Next we create a mockup of the result of the pseudo-subquery in XQuery (which is explained in 4-Hierarchies). nations is a clan (table) with the lefts (columns) nationkey and nationname and for our mockup we add three rows/nations.

A clan is a Set of Sets of Couplets (a set of relations).

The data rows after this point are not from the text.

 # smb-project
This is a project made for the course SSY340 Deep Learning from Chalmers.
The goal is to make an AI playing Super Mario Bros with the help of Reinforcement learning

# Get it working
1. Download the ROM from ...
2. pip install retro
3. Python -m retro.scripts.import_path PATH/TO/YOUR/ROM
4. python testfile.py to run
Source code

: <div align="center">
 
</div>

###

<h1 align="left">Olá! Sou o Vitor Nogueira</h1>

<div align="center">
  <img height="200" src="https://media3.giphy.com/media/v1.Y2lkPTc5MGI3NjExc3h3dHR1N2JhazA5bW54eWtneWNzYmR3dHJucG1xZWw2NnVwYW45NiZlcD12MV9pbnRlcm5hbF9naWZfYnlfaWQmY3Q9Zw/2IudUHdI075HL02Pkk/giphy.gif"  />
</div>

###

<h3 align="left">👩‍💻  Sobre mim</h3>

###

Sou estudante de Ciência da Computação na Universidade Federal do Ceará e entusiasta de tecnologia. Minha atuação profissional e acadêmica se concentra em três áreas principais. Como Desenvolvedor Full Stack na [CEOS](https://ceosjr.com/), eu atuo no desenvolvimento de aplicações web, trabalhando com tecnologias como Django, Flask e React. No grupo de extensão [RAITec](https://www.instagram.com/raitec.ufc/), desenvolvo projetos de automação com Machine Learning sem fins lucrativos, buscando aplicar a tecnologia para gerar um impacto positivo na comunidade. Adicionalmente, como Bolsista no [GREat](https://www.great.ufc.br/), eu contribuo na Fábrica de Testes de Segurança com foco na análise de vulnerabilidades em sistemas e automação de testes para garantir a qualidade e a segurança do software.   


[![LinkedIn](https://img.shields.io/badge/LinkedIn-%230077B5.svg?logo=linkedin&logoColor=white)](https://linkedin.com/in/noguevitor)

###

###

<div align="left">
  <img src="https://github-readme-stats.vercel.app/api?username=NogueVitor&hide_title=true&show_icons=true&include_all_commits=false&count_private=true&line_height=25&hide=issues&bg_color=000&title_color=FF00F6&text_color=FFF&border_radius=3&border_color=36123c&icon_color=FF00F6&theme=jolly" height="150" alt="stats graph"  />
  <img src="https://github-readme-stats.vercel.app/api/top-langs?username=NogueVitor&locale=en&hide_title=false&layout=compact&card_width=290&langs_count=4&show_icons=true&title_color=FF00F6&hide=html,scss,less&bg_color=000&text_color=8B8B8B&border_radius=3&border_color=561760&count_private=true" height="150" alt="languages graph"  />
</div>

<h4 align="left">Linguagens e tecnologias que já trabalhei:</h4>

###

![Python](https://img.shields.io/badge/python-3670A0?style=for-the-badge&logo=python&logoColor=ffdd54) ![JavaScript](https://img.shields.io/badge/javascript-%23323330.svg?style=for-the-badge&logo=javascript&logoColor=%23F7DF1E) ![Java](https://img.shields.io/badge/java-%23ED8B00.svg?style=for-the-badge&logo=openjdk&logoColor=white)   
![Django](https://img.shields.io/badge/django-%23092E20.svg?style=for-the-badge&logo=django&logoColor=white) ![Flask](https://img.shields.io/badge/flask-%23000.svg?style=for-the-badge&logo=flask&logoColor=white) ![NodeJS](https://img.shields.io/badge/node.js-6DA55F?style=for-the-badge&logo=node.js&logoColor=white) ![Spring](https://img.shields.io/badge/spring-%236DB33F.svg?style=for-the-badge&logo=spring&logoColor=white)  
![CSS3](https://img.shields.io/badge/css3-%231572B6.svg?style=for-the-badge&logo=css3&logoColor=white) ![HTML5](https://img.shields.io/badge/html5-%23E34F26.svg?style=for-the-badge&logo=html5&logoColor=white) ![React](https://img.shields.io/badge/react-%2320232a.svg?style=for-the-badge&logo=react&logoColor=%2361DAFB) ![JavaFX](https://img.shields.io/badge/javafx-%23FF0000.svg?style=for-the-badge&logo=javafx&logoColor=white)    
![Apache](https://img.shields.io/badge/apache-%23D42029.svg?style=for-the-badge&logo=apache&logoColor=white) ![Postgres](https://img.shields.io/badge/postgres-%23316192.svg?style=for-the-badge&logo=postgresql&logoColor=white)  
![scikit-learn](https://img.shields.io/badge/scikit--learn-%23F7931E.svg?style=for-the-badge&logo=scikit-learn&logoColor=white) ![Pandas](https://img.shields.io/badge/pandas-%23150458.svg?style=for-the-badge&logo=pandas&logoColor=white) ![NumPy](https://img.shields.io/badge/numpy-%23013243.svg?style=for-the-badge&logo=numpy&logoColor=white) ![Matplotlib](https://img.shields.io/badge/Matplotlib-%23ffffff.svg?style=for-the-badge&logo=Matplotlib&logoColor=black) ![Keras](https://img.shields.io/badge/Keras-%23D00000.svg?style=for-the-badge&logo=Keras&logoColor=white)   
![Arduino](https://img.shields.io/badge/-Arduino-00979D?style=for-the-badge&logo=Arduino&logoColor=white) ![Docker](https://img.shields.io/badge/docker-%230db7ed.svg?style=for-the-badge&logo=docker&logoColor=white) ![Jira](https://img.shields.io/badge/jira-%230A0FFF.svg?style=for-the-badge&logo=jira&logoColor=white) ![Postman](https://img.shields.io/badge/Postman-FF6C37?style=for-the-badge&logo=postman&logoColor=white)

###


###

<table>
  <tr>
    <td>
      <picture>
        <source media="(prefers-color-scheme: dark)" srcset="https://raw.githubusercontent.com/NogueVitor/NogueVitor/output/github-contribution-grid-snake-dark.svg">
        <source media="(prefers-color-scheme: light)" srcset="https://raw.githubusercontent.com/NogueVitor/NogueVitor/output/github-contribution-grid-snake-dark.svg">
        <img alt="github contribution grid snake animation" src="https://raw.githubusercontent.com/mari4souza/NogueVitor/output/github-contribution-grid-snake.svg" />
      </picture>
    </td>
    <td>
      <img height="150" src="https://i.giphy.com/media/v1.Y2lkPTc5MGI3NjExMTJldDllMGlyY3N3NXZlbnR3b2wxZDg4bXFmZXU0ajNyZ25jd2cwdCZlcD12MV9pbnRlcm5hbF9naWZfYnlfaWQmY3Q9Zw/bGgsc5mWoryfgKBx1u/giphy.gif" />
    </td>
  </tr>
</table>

algebraixlib.mathobjects provides the classes that represent our data.

In [2]:

from algebraixlib.mathobjects import Set, Couplet

nations = Set(Set(Couplet('nationkey', 4), Couplet('nationname', 'EGYPT')),
              Set(Couplet('nationkey', 10), Couplet('nationname', 'IRAN')),
              Set(Couplet('nationkey', 11), Couplet('nationname', 'IRAQ')))
iprint_latex('nations')

$$nations = \left\{\begin{array}{l}\left\{\color{red}{\mbox{'nationkey'}}{\mapsto}{\color{blue}{\mbox{10}}},\ \color{red}{\mbox{'nationname'}}{\mapsto}{\color{blue}{\mbox{'IRAN'}}}\right\},\\ \left\{\color{red}{\mbox{'nationkey'}}{\mapsto}{\color{blue}{\mbox{11}}},\ \color{red}{\mbox{'nationname'}}{\mapsto}{\color{blue}{\mbox{'IRAQ'}}}\right\},\\ \left\{\color{red}{\mbox{'nationkey'}}{\mapsto}{\color{blue}{\mbox{4}}},\ \color{red}{\mbox{'nationname'}}{\mapsto}{\color{blue}{\mbox{'EGYPT'}}}\right\}\end{array}\right\}$$

We now join the two tables. They have only one column with matching names, which is the column on which they are to be joined. (While this is a lucky coincidence, the principle of the operation wouldn't be affected if we had to rename a column or two.)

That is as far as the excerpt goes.